The controller 170 may be a rugged controller suitable for drilling operations and may have access to programs for maintaining the wellbore pressure at under-balance condition, at at-balance condition or at over-balanced condition. The controller 170 includes one or more processors that process signals from the various sensors in the drilling assembly 150 and also controls their operations. The data provided by these sensors S1-Sn and control signals transmitted by the controller 170 to control downhole devices, such as devices 150 and 160, are communicated by suitable two-way telemetry units 180a and 180b. The controller 170 may be coupled to appropriate memory, programs and peripherals 172 used to access and run the system 100. Also, a separate processor may be used for any sensor or device. Each sensor may also have additional circuitry for its unique operations. The controllers 170 and 190 are used herein in the generic sense for simplicity and ease of understanding and not as a limitation because the use and operation of such controllers is known in the art. The controllers 170 and 190 include one or more microprocessors or micro-controllers for processing signals and data and for performing control functions, solid state memory units for storing programmed instructions, models (which may be interactive models) and data, and other necessary control circuits.
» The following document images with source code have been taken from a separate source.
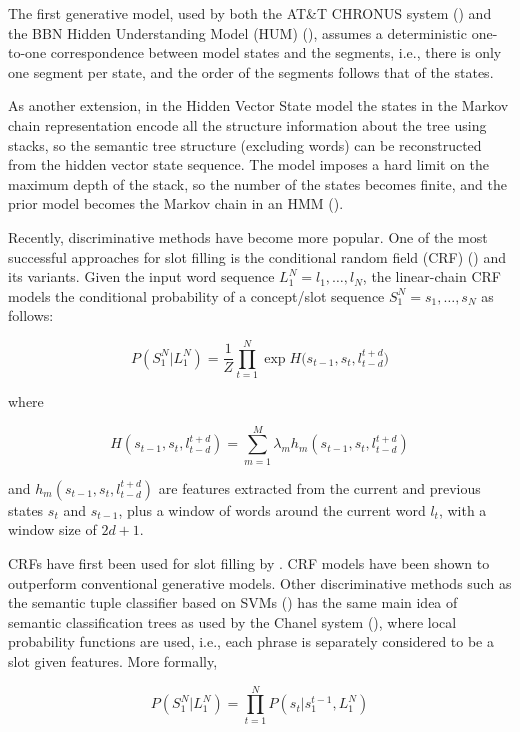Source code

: The first generative model, used by both the AT\&T CHRONUS system (\cite{rnn31}) and the
BBN Hidden Understanding Model (HUM) (\cite{rnn35}), assumes a deterministic one-to-one
correspondence between model states and the segments, i.e., there is only one
segment per state, and the order of the segments follows that of the states.  

As another extension, in the Hidden Vector State model the states in the
Markov chain representation encode all the structure information about the
tree using stacks, so the semantic tree structure (excluding words) can be
reconstructed from the hidden vector state sequence. The model imposes a hard
limit on the maximum depth of the stack, so the number of the states becomes
finite, and the prior model becomes the Markov chain in an HMM (\cite{rnn33}).

Recently, discriminative methods have become more popular. One of the most
successful approaches for slot filling is the conditional random field (CRF)
(\cite{rnn6}) and its variants. Given the input word sequence $L_1^N=l_1,\dots,l_N$, the
linear-chain CRF models the conditional probability of a concept/slot sequence
$S_1^N=s_1,\dots,s_N$ as follows:

\begin{equation}
P(S_{1}^{N}\vert L_{1}^{N}) = \frac{1}{Z}\prod_{t=1}^{N}\exp{H(s_{t-1}, s_{t}, l_{t-d}^{t+d}})
\label{eq:crf1}
\end{equation}

where

\begin{equation}
H(s_{t-1}, s_{t}, l_{t-d}^{t+d}) = \sum_{m=1}^{M}\lambda_{m}h_{m}(s_{t-1}, s_{t}, l_{t-d}^{t+d})
\label{eq:crf2}
\end{equation}

and $h_m (s_{t-1},s_t,l_{t-d}^{t+d})$ are features extracted from the current and
previous states $s_t$ and $s_{t-1}$, plus a window of words around the current word
$l_t$, with a window size of $2d+1$.

CRFs have first been used for slot filling by \cite{rnn33}. CRF
models have been shown to outperform conventional generative models. Other
discriminative methods such as the semantic tuple classifier based on SVMs (\cite{rnn36})
has the same main idea of semantic classification trees as used by the Chanel
system (\cite{rnn37}), where local probability functions are used, i.e., each phrase is
separately considered to be a slot given features. More formally,

\begin{equation}
P(S_{1}^{N}\vert L_{1}^{N}) = \prod_{t=1}^{N} P(s_{t} \vert s_{1}^{t-1}, L_{1}^{N})
\end{equation}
The microprocessors control the operations of the various sensors, provide communication among the downhole sensors and provide two-way data and signal communication between the drilling assembly 150, downhole devices such as devices 160 and other devices in the drill string and the surface equipment via the two-way telemetry units 180a and 180b.

In aspects, during drilling, the downhole controller 190 may collect, process and transmit data to the surface controller 170, which controller further processes the data and transmits appropriate control signals downhole. Other variations for dividing data processing tasks and generating control signals may also be used. In general, however, during operation, the controller 170 receives information regarding a parameter of interest and adjusts one or more downhole devices and/or fluid circulation device 160 to provide the desired pressure or range of pressure in the vicinity of any zone of interest.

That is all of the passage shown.